WHAT YOU SHOULD DO ▸ Compute the number of lines in the following data that include the word "cdot", and output that number alone.

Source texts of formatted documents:
☆ ☆ ☆

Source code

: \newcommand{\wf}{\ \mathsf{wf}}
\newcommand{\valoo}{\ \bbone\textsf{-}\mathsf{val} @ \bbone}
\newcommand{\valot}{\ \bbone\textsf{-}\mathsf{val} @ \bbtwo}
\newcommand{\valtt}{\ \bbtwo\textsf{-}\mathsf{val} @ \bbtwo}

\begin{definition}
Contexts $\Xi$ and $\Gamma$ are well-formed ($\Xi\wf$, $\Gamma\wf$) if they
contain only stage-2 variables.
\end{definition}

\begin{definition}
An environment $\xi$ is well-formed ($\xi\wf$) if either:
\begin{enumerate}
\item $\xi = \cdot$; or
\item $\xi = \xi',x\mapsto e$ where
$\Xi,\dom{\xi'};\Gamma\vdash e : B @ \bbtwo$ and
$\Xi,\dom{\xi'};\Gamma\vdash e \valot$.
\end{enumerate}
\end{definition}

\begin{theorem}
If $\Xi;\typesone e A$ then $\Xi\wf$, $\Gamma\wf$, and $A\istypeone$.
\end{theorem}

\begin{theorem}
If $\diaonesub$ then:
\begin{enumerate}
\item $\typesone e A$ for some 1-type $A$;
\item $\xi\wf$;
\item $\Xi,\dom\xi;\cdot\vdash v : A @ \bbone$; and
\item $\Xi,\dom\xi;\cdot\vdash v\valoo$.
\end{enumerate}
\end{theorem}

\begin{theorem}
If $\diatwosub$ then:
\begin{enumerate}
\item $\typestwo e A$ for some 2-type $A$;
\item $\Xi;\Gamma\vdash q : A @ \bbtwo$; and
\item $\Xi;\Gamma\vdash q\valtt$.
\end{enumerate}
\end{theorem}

☆ ☆ ☆

RESULT FOR THIS TASK ▸ 3